野田幹事長は、昨年8月8日の「象徴としてのお務めについての天皇陛下のおことば」を受け民進党の考え方の整理を行うため10月に皇位等検討委員会(委員長・長浜博行参院議員)を設置、有識者会議などでの議論を経て12月21日には「皇位継承等に関する論点整理」をまとめるなど、党として丁寧な議論を重ねてきた経緯にも触れ、「それに基づきこれまで強く主張し、全体会議の中でも多くの政党が理解を深めるきっかけとなる議論を多くやってきた。天皇の退位という最重要課題について与野党が歩み寄って1つの成案を得ることができたのは非常に画期的だと考えている」と意義を強調。(1)陛下の「お気持ち」という言葉をあえて記し、「おことば」から読み取れるご意思を忖度(そんたく)することができたこと(2)憲法上の疑義を払拭(ふっしょく)すべく、「皇室典範の改正」と位置づけて法律を整備すること、特例法は典範と一体をなすものとすること(3)恣意的・強制的退位を避けるべきという共通認識を共有し、そのための道筋を確立したこと(4)典範の付則規定に、将来に向けた一般的な事象として「天皇の退位」という言葉を明記したこと(5)与党側から示された「一代限りの退位」という表現を撤回させ、今般の法改正が将来の天皇の退位の先例となることを明らかにしたこと(6)天皇の退位につき、皇室会議関与の在り方を協議事項とすることなどを盛り込んだこと(7)「女性宮家の創設」という言葉を明記し、安定的な皇位継承の確保策を重要課題としたこと(8)民進党が示した法案項目をベースとして、別紙として法律の規定を整理したこと(9)政府に対し、法律案骨子を事前に各党・各会派、全体会議に提示するよう求めたこと――の9点を特に挙げ、議論を通じてこうした点が盛り込まれたことをもって了承したと述べた。

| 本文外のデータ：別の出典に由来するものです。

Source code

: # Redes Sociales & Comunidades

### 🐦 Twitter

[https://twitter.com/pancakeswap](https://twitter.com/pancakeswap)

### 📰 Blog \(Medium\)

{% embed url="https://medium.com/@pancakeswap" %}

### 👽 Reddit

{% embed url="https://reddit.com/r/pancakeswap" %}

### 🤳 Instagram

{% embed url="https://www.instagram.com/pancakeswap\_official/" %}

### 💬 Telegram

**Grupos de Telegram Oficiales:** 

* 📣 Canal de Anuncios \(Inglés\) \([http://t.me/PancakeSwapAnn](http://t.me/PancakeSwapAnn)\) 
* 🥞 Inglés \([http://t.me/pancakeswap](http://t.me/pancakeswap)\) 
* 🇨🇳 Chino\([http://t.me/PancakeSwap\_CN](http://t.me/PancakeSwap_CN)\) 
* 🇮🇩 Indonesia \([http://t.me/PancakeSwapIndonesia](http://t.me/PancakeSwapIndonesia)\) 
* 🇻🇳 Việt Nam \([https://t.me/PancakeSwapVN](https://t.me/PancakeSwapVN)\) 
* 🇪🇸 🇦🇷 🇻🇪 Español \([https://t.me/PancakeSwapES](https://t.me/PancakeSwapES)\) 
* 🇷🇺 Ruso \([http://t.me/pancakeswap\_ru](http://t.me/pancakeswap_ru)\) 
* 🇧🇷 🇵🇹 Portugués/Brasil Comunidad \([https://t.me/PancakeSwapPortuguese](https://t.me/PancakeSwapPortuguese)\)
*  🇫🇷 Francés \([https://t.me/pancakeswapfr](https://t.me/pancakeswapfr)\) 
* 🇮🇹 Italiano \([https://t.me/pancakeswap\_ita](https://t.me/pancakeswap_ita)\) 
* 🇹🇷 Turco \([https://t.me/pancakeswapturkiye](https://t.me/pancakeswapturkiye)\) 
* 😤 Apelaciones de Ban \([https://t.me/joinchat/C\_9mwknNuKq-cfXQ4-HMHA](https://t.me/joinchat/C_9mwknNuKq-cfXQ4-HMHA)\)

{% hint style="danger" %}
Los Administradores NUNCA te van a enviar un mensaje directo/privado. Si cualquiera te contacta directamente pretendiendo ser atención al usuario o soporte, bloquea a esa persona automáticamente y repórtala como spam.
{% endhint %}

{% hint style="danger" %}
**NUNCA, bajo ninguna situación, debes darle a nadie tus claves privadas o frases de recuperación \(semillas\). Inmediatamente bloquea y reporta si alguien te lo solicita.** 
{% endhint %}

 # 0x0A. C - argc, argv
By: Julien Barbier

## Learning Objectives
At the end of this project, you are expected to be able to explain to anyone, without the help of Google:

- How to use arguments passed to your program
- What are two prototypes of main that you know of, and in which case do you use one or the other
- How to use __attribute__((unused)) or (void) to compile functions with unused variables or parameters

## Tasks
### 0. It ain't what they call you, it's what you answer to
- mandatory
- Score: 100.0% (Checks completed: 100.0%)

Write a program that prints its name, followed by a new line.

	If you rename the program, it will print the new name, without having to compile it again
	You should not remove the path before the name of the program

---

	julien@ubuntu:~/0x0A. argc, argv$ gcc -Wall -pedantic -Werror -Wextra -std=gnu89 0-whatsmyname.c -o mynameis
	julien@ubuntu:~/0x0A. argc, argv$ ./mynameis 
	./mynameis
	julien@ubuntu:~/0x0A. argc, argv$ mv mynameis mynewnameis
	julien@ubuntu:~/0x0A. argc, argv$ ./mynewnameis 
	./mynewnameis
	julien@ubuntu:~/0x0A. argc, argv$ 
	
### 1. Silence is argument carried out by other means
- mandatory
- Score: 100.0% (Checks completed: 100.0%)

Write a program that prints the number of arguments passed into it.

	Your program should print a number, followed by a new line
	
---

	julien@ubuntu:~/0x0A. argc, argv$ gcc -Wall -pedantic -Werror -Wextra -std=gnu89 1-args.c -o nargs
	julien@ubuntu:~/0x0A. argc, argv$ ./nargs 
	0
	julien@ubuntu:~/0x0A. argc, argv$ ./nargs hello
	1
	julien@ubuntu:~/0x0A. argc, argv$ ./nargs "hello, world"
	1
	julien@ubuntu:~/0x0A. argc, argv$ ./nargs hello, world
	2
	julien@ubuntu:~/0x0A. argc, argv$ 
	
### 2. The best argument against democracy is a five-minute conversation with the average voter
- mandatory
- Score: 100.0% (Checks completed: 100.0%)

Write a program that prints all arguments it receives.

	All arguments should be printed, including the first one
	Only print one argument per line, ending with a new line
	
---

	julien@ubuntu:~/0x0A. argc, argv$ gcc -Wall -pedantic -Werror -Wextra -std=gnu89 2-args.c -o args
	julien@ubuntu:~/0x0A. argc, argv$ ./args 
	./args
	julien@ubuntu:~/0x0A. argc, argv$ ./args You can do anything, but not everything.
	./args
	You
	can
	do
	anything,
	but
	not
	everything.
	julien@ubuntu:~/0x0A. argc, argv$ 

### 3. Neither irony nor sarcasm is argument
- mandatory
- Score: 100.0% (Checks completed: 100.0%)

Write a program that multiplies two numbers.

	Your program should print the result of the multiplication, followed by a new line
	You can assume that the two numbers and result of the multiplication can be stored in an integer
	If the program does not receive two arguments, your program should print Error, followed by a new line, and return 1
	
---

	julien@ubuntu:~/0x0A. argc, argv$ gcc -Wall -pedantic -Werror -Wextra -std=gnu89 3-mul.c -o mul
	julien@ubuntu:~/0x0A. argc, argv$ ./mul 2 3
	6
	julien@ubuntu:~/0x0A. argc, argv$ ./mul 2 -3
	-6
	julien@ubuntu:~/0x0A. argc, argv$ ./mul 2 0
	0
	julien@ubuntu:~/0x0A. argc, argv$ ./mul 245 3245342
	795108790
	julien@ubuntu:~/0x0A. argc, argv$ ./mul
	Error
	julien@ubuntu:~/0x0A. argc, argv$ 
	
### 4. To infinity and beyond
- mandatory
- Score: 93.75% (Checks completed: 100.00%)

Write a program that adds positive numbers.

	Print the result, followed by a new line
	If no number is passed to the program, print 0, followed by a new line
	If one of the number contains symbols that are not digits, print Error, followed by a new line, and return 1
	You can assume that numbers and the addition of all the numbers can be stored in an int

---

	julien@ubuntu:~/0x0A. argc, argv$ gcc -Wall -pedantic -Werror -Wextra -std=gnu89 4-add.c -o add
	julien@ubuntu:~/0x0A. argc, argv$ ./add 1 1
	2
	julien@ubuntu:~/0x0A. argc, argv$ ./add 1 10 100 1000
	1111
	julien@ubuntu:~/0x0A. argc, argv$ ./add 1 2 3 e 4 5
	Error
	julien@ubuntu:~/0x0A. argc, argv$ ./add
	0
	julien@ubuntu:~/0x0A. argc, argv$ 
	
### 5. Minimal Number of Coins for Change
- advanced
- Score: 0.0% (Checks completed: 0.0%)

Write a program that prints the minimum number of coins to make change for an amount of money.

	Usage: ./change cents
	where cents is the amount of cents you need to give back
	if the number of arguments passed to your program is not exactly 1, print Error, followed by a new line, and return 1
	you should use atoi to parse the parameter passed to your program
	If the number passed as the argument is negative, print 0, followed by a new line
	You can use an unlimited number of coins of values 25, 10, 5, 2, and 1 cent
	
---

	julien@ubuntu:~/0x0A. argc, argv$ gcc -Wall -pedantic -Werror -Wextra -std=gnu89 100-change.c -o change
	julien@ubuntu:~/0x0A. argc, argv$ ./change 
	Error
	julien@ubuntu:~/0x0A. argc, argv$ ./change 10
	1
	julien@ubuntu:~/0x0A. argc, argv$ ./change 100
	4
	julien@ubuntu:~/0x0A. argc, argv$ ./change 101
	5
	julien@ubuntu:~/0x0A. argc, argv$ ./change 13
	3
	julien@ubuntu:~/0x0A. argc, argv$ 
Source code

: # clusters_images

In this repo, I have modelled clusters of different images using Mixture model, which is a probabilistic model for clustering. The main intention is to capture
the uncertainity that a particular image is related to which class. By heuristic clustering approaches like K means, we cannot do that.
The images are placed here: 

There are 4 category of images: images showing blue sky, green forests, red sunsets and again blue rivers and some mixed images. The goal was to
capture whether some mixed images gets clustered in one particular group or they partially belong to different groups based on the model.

加えて、取りまとめには、政府は速やかに法律案の立案作業に着手し、その過程で骨子が出てきた時には事前に各政党・各会派に説明すること、要綱が出来上がった段階では「全体会議」に提示することも求めていることから、「この点についても立法府の意思がきちんと貫徹できるかどうかをチェックしていく役割は残る。きちんと詰めていきたい」と表明。「女性宮家の創設」については、取りまとめでは事実上両論併記状態だとして、「1年をめどに結論を出せるよう、引き続き活発な議論を行っていきたい」と力を込めた。